She explains: “Traditional tribal lifestyles are more often gynocratic than not, and they are never patriarchal.” Another term for what she describes is matrilineal, with tribal or clan identity flowing through the woman, husbands joining their wives’ households, and an absence of gender roles that divide human qualities and rob men and women of their full humanity. For instance, Cherokee and many other original languages don’t even have gendered pronouns of “he” and “she,” nor do they have a word for “nature,” since it includes all of us. And the primal symbol of society is not the pyramid of hierarchy, but the circle, the Sacred Hoop, in which all living things have value.
However, balance and equality doesn’t mean sameness in these cultures. Women were usually the growers of food and men the hunters, yet each was equally necessary and respected.

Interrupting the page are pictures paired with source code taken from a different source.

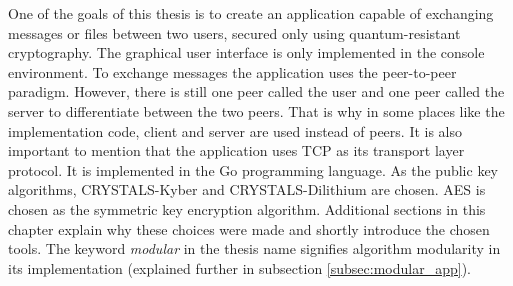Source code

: One of the goals of this thesis is to create an application capable of exchanging messages or files between two users, secured only using quantum-resistant cryptography. The graphical user interface is only implemented in the console environment. To exchange messages the application uses the peer-to-peer paradigm. However, there is still one peer called the user and one peer called the server to differentiate between the two peers. That is why in some places like the implementation code, client and server are used instead of peers. It is also important to mention that the application uses TCP as its transport layer protocol. It is implemented in the Go programming language. As the public key algorithms, CRYSTALS-Kyber and CRYSTALS-Dilithium are chosen. AES is chosen as the symmetric key encryption algorithm. Additional sections in this chapter explain why these choices were made and shortly introduce the chosen tools. The keyword \textit{modular} in the thesis name signifies algorithm modularity in its implementation (explained further in subsection \ref{subsec:modular_app}).
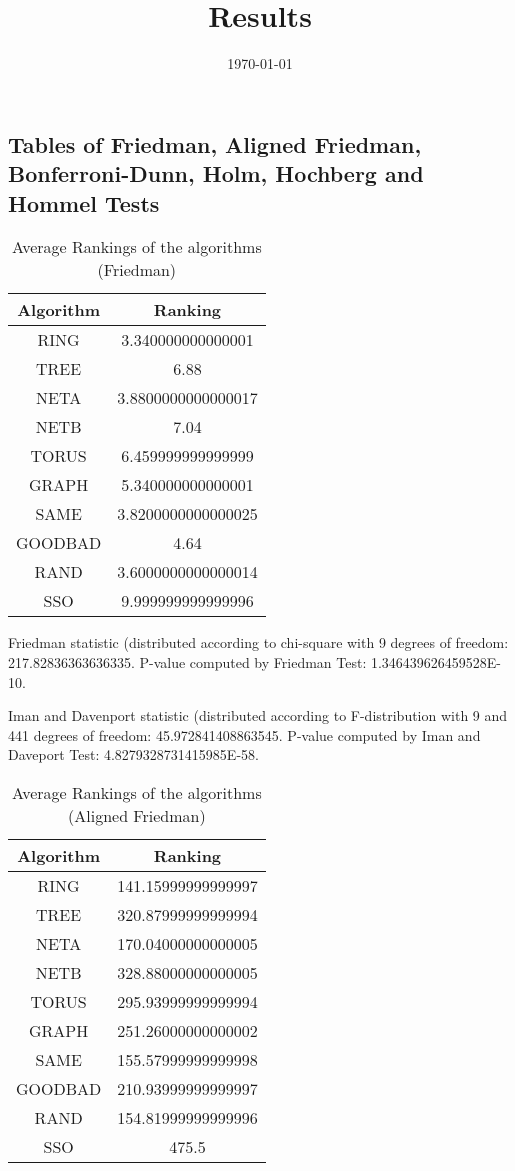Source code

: \documentclass[a4paper,10pt]{article}
\title{Results}
\author{}
\date{\today}
\begin{document}
\begin{landscape}
\oddsidemargin 0in \topmargin 0in\maketitle
\section{Tables of Friedman, Aligned Friedman, Bonferroni-Dunn, Holm, Hochberg and Hommel Tests}
\begin{table}[!htp]
\centering
\caption{Average Rankings of the algorithms (Friedman)
}\begin{tabular}{c|c}
Algorithm&Ranking\\
\hline
 RING&3.340000000000001\\
 TREE&6.88\\
 NETA&3.8800000000000017\\
 NETB&7.04\\
 TORUS&6.459999999999999\\
 GRAPH&5.340000000000001\\
 SAME&3.8200000000000025\\
 GOODBAD&4.64\\
 RAND&3.6000000000000014\\
 SSO&9.999999999999996\\
\end{tabular}
\end{table}


Friedman statistic (distributed according to chi-square with 9 degrees of freedom: 217.82836363636335. 
P-value computed by Friedman Test: 1.346439626459528E-10.\newline

Iman and Davenport statistic (distributed according to F-distribution with 9 and 441 degrees of freedom: 45.972841408863545. 
P-value computed by Iman and Daveport Test: 4.8279328731415985E-58.\newline


\newpage

\begin{table}[!htp]
\centering
\caption{Average Rankings of the algorithms (Aligned Friedman)
}\begin{tabular}{c|c}
Algorithm&Ranking\\
\hline
 RING&141.15999999999997\\
 TREE&320.87999999999994\\
 NETA&170.04000000000005\\
 NETB&328.88000000000005\\
 TORUS&295.93999999999994\\
 GRAPH&251.26000000000002\\
 SAME&155.57999999999998\\
 GOODBAD&210.93999999999997\\
 RAND&154.81999999999996\\
 SSO&475.5\\
\end{tabular}
\end{table}



\end{landscape}
\end{document}
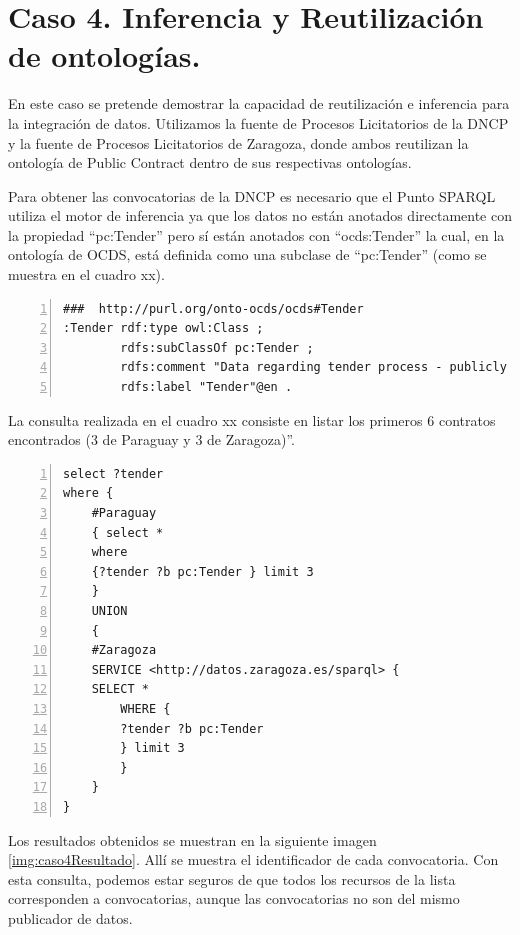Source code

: \section{Caso 4. Inferencia y Reutilización de ontologías. }

En este caso se pretende demostrar la capacidad de reutilización e inferencia para la integración de datos. Utilizamos la fuente de Procesos Licitatorios de la DNCP y la fuente de Procesos Licitatorios de Zaragoza, donde ambos reutilizan la ontología de Public Contract dentro de sus respectivas ontologías.

Para obtener las convocatorias de la DNCP es necesario que el Punto SPARQL utiliza el motor de inferencia ya que los datos no están anotados directamente con la propiedad “pc:Tender” pero sí están anotados con “ocds:Tender” la cual, en la ontología de OCDS, está definida como una subclase de “pc:Tender” (como se muestra en el cuadro xx).

\begin{lstlisting}[captionpos=b, caption=Información referente al proceso licitatorio cuyo identificacor es, label=lst:caso4-1,  numbers=left,  numberstyle=\tiny\color{mygray},
    basicstyle=\ttfamily,frame=single]
###  http://purl.org/onto-ocds/ocds#Tender
:Tender rdf:type owl:Class ;
        rdfs:subClassOf pc:Tender ;
        rdfs:comment "Data regarding tender process - publicly inviting prospective contractors to submit bids for evaluation and selecting a winner or winners"@en ;
        rdfs:label "Tender"@en .
 \end{lstlisting}

 

 La consulta realizada en el cuadro xx consiste en listar los primeros 6 contratos encontrados (3 de Paraguay y 3 de Zaragoza)”.

 \begin{lstlisting}[captionpos=b, caption=Información referente al proceso licitatorio cuyo identificacor es, label=lst:caso4-2,  numbers=left,  numberstyle=\tiny\color{mygray},
    basicstyle=\ttfamily,frame=single]
select ?tender
where {
    #Paraguay
    { select * 
    where 
    {?tender ?b pc:Tender } limit 3 
    }
    UNION 
    { 
    #Zaragoza
    SERVICE <http://datos.zaragoza.es/sparql> {
    SELECT * 
        WHERE {
        ?tender ?b pc:Tender 
        } limit 3
        }
    }
}
 \end{lstlisting}

 Los resultados obtenidos se muestran en la siguiente imagen \ref{img:caso4Resultado}. Allí se muestra el identificador de cada convocatoria. Con esta consulta, podemos estar seguros de que todos los recursos de la lista corresponden a convocatorias, aunque las convocatorias no son del mismo publicador de datos.



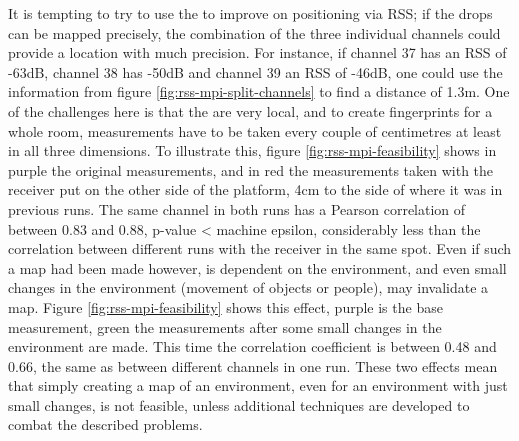 It is tempting to try to use the \mpids to improve on positioning via RSS; if the drops can be mapped precisely, the combination of the three individual channels could provide a location with much precision.
For instance, if channel 37 has an RSS of -63dB, channel 38 has -50dB and channel 39 an RSS of -46dB, one could use the information from figure \ref{fig:rss-mpi-split-channels} to find a distance of 1.3m.
One of the challenges here is that the \mpids are very local, and to create fingerprints for a whole room, measurements have to be taken every couple of centimetres at least in all three dimensions.
To illustrate this, figure \ref{fig:rss-mpi-feasibility} shows in purple the original measurements, and in red the measurements taken with the receiver put on the other side of the platform, 4cm to the side of where it was in previous runs.
The same channel in both runs has a Pearson correlation of between 0.83 and 0.88, p-value < machine epsilon, considerably less than the correlation between different runs with the receiver in the same spot.
Even if such a map had been made however, \mpi is dependent on the environment, and even small changes in the environment (movement of objects or people), may invalidate a map.
Figure \ref{fig:rss-mpi-feasibility} shows this effect, purple is the base measurement, green the measurements after some small changes in the environment are made.
This time the correlation coefficient is between 0.48 and 0.66, the same as between different channels in one run.
These two effects mean that simply creating a map of an environment, even for an environment with just small changes, is not feasible, unless additional techniques are developed to combat the described problems.


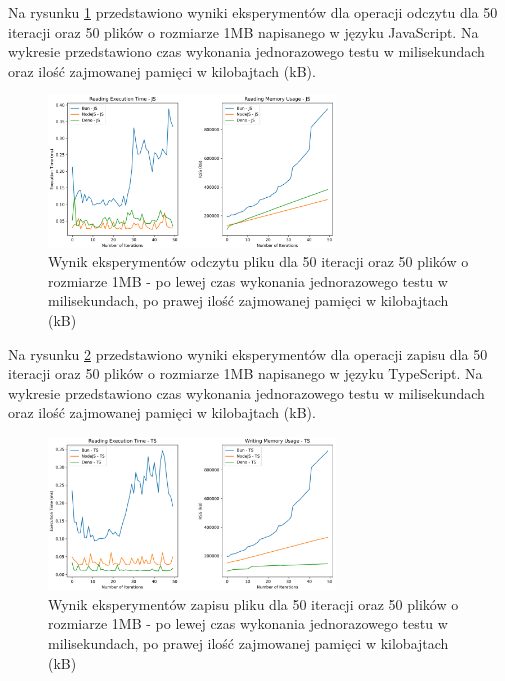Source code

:Na rysunku \ref{fig:file_e2_writing_js} przedstawiono wyniki eksperymentów dla operacji odczytu dla 50 iteracji oraz 50 plików o rozmiarze 1MB napisanego w języku JavaScript. Na wykresie przedstawiono czas wykonania jednorazowego testu w milisekundach oraz ilość zajmowanej pamięci w kilobajtach (kB).

\begin{figure}[H]
  \centering
  \includegraphics[width=0.68\textwidth]{Figures/files/files_reading_50_2000_50_js.png}
  \caption{Wynik eksperymentów odczytu pliku dla 50 iteracji oraz 50 plików o rozmiarze 1MB - po lewej czas wykonania jednorazowego testu w milisekundach, po prawej ilość zajmowanej pamięci w kilobajtach (kB)}
  \label{fig:file_e2_writing_js}
\end{figure}

Na rysunku \ref{fig:file_e2_reading_ts} przedstawiono wyniki eksperymentów dla operacji zapisu dla 50 iteracji oraz 50 plików o rozmiarze 1MB napisanego w języku TypeScript. Na wykresie przedstawiono czas wykonania jednorazowego testu w milisekundach oraz ilość zajmowanej pamięci w kilobajtach (kB).

\begin{figure}[H]
  \centering
  \includegraphics[width=0.68\textwidth]{Figures/files/files_reading_50_2000_50_ts.png}
  \caption{Wynik eksperymentów zapisu pliku dla 50 iteracji oraz 50 plików o rozmiarze 1MB - po lewej czas wykonania jednorazowego testu w milisekundach, po prawej ilość zajmowanej pamięci w kilobajtach (kB)}
  \label{fig:file_e2_reading_ts}
\end{figure}

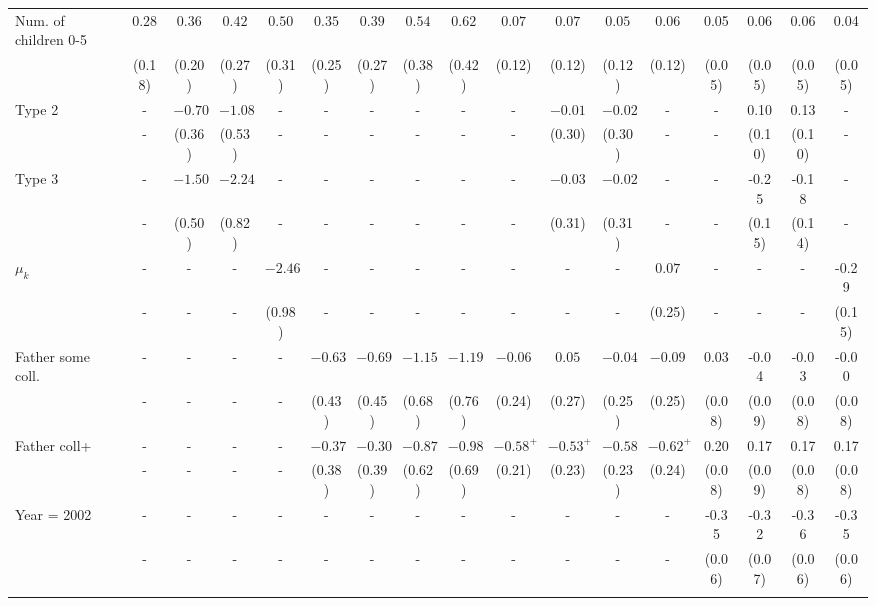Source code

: \begin{tabular}{lcccccccccccccccc}
Num. of children 0-5&$0.28$&$0.36$&$0.42$&$0.50$&$0.35$&$0.39$&$0.54$&$0.62$&$0.07$&$0.07$&$0.05$&$0.06$&0.05&0.06&0.06&0.04\\
&(0.18)&(0.20)&(0.27)&(0.31)&(0.25)&(0.27)&(0.38)&(0.42)&(0.12)&(0.12)&(0.12)&(0.12)&(0.05)&(0.05)&(0.05)&(0.05)\\
Type 2&-&$-0.70$&$-1.08$&-&-&-&-&-&-&$-0.01$&$-0.02$&-&-&0.10&0.13&-\\
&-&(0.36)&(0.53)&-&-&-&-&-&-&(0.30)&(0.30)&-&-&(0.10)&(0.10)&-\\
Type 3&-&$-1.50$&$-2.24$&-&-&-&-&-&-&$-0.03$&$-0.02$&-&-&-0.25&-0.18&-\\
&-&(0.50)&(0.82)&-&-&-&-&-&-&(0.31)&(0.31)&-&-&(0.15)&(0.14)&-\\
$\mu_{k}$&-&-&-&$-2.46$&-&-&-&-&-&-&-&$0.07$&-&-&-&-0.29\\
&-&-&-&(0.98)&-&-&-&-&-&-&-&(0.25)&-&-&-&(0.15)\\
Father some coll.&-&-&-&-&$-0.63$&$-0.69$&$-1.15$&$-1.19$&$-0.06$&$0.05$&$-0.04$&$-0.09$&0.03&-0.04&-0.03&-0.00\\
&-&-&-&-&(0.43)&(0.45)&(0.68)&(0.76)&(0.24)&(0.27)&(0.25)&(0.25)&(0.08)&(0.09)&(0.08)&(0.08)\\
Father coll+&-&-&-&-&$-0.37$&$-0.30$&$-0.87$&$-0.98$&$-0.58^{+}$&$-0.53^{+}$&$-0.58$&$-0.62^{+}$&0.20&0.17&0.17&0.17\\
&-&-&-&-&(0.38)&(0.39)&(0.62)&(0.69)&(0.21)&(0.23)&(0.23)&(0.24)&(0.08)&(0.09)&(0.08)&(0.08)\\
Year = 2002&-&-&-&-&-&-&-&-&-&-&-&-&-0.35&-0.32&-0.36&-0.35\\
&-&-&-&-&-&-&-&-&-&-&-&-&(0.06)&(0.07)&(0.06)&(0.06)\\
\\
\bottomrule\end{tabular}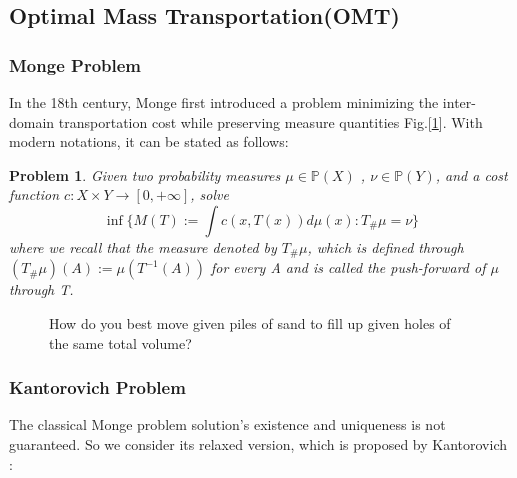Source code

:\documentclass[runningheads]{llncs}
\newtheorem{mypro}{Problem}
\begin{document}
\subsection{Optimal Mass Transportation(OMT)}
\subsubsection{Monge Problem}

In the 18th century, Monge first introduced a problem minimizing the inter-domain transportation cost while preserving measure quantities Fig.[\ref{fig:piles}]. With modern notations, it can be stated as follows:
\begin{mypro}
Given two probability measures $\mu \in \mathbb{P}(X)$ , $\nu \in \mathbb{P}(Y) $, and a cost function $c : X \times Y \rightarrow [0,+\infty]$, solve $$\inf \{M(T) := \int c(x,T(x))d\mu(x): T_{\#}\mu=\nu\}$$
where we recall that the measure denoted by $T_{\#}\mu$, which is defined through $(T_{\#}\mu)(A):=\mu(T^{-1}(A))$ for every A and is called the push-forward of $\mu$ through T.
\end{mypro}

\begin{figure}
\centering
{}
\caption{How do you best move given piles of sand to fill up given holes of the same total volume?}
\label{fig:piles}
\end{figure}


\subsubsection{Kantorovich Problem}

The classical Monge problem solution's existence and uniqueness is not guaranteed. So we consider its relaxed version, which is proposed by Kantorovich \cite{kantorovich1942transfer} :
\end{document}
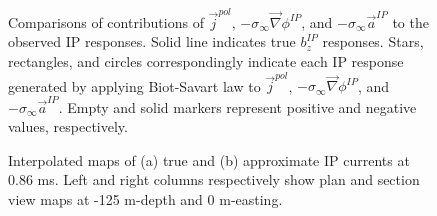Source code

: \documentclass[extra,mreferee]{gji}
\newcommand{\grad}{\vec \nabla}
\newcommand{\siginf}{\sigma_\infty}
\renewcommand {\j}  { {\vec j} }
\begin{document}
\begin{figure}
  \caption{Comparisons of contributions of $\j^{pol}$, $-\siginf\grad \phi^{IP}$, and $-\siginf\vec{a}^{IP}$ to the observed IP responses. Solid line indicates true $b_z^{IP}$ responses. Stars, rectangles, and circles correspondingly indicate each IP response generated by applying Biot-Savart law to $\j^{pol}$, $-\siginf\grad \phi^{IP}$, and $-\siginf\vec{a}^{IP}$. Empty and solid markers represent positive and negative values, respectively.}
  \label{F:DecompjIPcond}
\end{figure}

\begin{figure}
  \caption{Interpolated maps of (a) true and (b) approximate IP currents at 0.86 ms. Left and right columns respectively show plan and section view maps at -125 m-depth and 0 m-easting. }
  \label{F:IPcurrent_PlanandSec_early}
\end{figure}
\end{document}
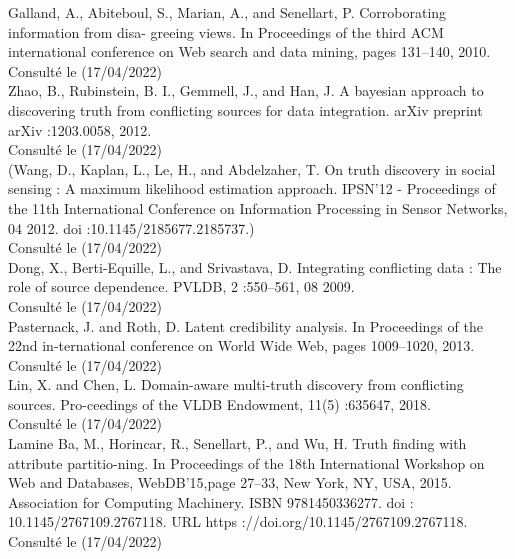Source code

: \documentclass[12pt]{report}
\begin{document}
\begin{thebibliography}{99}
 Galland, A., Abiteboul, S., Marian, A., and Senellart, P. Corroborating information from disa- greeing views. In Proceedings of the third ACM international conference on Web search and data mining, pages 131–140, 2010.
			\\Consulté le (17/04/2022)\\

 Zhao, B., Rubinstein, B. I., Gemmell, J., and Han, J. A bayesian approach to discovering truth from conflicting sources for data integration. arXiv preprint arXiv :1203.0058, 2012.
			\\Consulté le (17/04/2022)\\

 (Wang, D., Kaplan, L., Le, H., and Abdelzaher, T. On truth discovery in social sensing : A maximum likelihood estimation approach. IPSN’12 - Proceedings of the 11th International Conference on Information Processing in Sensor Networks, 04 2012. doi :10.1145/2185677.2185737.)
			\\Consulté le (17/04/2022)\\

 Dong, X., Berti-Equille, L., and Srivastava, D. Integrating conflicting data : The role of source dependence. PVLDB, 2 :550–561, 08 2009.
			\\Consulté le (17/04/2022)\\

 Pasternack, J. and Roth, D. Latent credibility analysis. In Proceedings of the 22nd in-ternational conference on World Wide Web, pages 1009–1020, 2013.
			\\Consulté le (17/04/2022)\\

 Lin, X. and Chen, L. Domain-aware multi-truth discovery from conflicting sources. Pro-ceedings of the VLDB Endowment, 11(5) :635647, 2018.
			\\Consulté le (17/04/2022)\\

 Lamine Ba, M., Horincar, R., Senellart, P., and Wu, H. Truth finding with attribute partitio-ning. In Proceedings of the 18th International Workshop on Web and Databases, WebDB’15,page 27–33, New York, NY, USA, 2015. Association for Computing Machinery. ISBN 9781450336277. doi : 10.1145/2767109.2767118. URL https ://doi.org/10.1145/2767109.2767118.
			\\Consulté le (17/04/2022)\\



\end{thebibliography}
\end{document}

A gynocratic or matrilineal society was not a matriarchy in which women dominated men. That perception may be a failure of the imagination, as if someone has to dominate. Instead, balanced societies were rooted in women’s control of their own bodies and birth-giving, through their knowledge of herbs, abortifacients, and timing. The Sacred Hoop is a reminder of why reproductive freedom has to be fought for over and over again, and why the adversaries of non-reproductive sex are the same, whether they are against birth control and abortion, or against sexual expression between women or between men.
The Sacred Hoop helps us to see why the withdrawal of God from women and from nature was a political process over millennia, and that it justified the conquering of women and nature. As Egyptologist James Henry Breasted wrote, “Monotheism is but imperialism in religion.”
Everything described in The Sacred Hoop existed as little as 500 years ago — a mere flicker in the 100,000 or so years that humans have been around. We can’t return even to this recent past, but we can know it as it once was and could be again. We might even insist on learning human history when humans began, instead of when patriarchy, monotheism, and nationalism did.
We honor Indian Country and ourselves by learning what once was and what could be.
As Paula Gunn Allen warned in her wise and mind-blowing way, “the root of oppression is the loss of memory.”